As I was taking my backyard Walk today I was thinking about how much self-discipline this has taken on my part, I've never been very disciplined, if I started a workout routine or a diet of some kind, my motivation always wavered and I'd give up the ghost. But I do my exercises everyday, damnit! I make sure John and I take a really long walk at least twice a week and I always go on my backyard walk, no matter what, I also am attempting to rid my world of negative self-talk, I never want Charlotte to hear me say bad things about myself, I don't want her picking that habit up, and only saying nice things about yourself is surprisingly hard, so I have become this new incredibly disciplined person as a result of this, so I guess it isn't all bad.

Wednesday, October 3, 2012

And Of an Era

When Matt wheeled me into my first session of outpatient therapy, I was despondent, I couldn't walk, had a tough time talking and couldn't care for my baby. Today as I walked out for the last time into the grey, rainy October day I was overwhelmed by emotion, I have my life back because of the time I spent there. I can now care for my baby, I can walk(I did 2.3 miles yesterday, in fact) and express myself just fine plus I met some awesome people to boot.

I think the most incredible thing about this experience is the people I have met as a result, people who I never would have met, people who in different circumstances I would have been besties with. My therapists took a broken, weak, despondent, apathetic woman an helped trasnsform her into the strong, working,  2.3 mile- walking detemined woman I am today. Without them, I'd still be dependent on my wheelchair when I went out in public and I wouldn' be as actively involved in Charlotte's life.

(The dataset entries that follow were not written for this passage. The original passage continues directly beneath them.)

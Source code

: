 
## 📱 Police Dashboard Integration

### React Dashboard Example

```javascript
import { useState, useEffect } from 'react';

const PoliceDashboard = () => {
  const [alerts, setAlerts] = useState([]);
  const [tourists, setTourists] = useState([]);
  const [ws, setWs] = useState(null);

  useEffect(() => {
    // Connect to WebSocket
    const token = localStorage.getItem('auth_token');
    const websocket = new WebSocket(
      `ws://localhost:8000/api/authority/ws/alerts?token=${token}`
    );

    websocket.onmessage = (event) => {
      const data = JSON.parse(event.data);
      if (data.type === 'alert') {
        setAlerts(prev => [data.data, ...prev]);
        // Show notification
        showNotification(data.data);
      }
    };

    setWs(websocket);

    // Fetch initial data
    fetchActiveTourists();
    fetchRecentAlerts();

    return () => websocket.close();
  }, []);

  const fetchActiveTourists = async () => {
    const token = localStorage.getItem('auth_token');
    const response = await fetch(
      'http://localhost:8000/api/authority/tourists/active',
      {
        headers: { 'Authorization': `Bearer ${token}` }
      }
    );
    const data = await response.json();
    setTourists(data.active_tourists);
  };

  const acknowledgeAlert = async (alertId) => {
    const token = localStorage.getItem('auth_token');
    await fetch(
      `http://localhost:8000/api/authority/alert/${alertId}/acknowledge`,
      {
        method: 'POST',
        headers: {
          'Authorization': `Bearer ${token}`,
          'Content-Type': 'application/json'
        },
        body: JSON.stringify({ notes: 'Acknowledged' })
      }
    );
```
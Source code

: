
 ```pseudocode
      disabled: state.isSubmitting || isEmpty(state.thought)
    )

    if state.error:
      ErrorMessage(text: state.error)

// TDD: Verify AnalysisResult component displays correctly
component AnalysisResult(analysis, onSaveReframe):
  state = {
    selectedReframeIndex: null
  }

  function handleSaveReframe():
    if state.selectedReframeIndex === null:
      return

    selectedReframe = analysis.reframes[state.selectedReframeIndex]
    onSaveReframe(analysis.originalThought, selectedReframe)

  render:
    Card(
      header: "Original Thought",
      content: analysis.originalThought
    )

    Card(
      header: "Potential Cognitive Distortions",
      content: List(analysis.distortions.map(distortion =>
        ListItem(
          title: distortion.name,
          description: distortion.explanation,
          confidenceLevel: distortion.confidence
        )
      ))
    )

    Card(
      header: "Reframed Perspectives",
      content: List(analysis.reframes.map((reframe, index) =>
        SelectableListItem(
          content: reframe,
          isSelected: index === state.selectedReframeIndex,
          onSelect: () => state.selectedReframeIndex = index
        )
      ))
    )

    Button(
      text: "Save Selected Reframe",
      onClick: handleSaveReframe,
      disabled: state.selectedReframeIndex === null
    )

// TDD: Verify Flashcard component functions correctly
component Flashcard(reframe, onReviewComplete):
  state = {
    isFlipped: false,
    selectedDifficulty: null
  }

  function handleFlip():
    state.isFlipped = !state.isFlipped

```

They helped me to believe that there is life after stroke and it can be a good life, regardless of how much of me works.

And they like me, not knowing Old Liz, only New and Improved, so that must mean I'm still my normal, likable self!

So now, the ball is in my court, so to speak, I will continue to fight the good fight everyday, keep telling Larry that he can come back and continue believing that I will give out two armed hugs again.

Now the future is open in front of me and the all I see are possibilities, love and hope. It's not over, it wont be til I am six feet under, I will keep enjoying the hell out of everyday and being thankful for all of the therapists who were sent to me to heal my body and spirit.

Tuesday, October 2, 2012

Labels

There has been a massive smack down going on in my psyche between Old Liz and New Liz. Who is better?Old Liz is the girl I've become pretty saccustomed to over the years, she's loud, smarmy, a total smart ass and loves to make terrible jokes, ne liz's mind moves a little slower, tallks a little quiter and more slowly, she still makes awful jobs, and sings cheesy songs when the mood strikes her, so she's really not that different from Old Liz, New Liz is also more grateful for all she has, enjoys everyday a little more than Old Liz did, she is also kinder and less judgemental and more patient, si I have decided to dubNe Liz as New and Improved Liz. That''l probably help resolve the boxing match.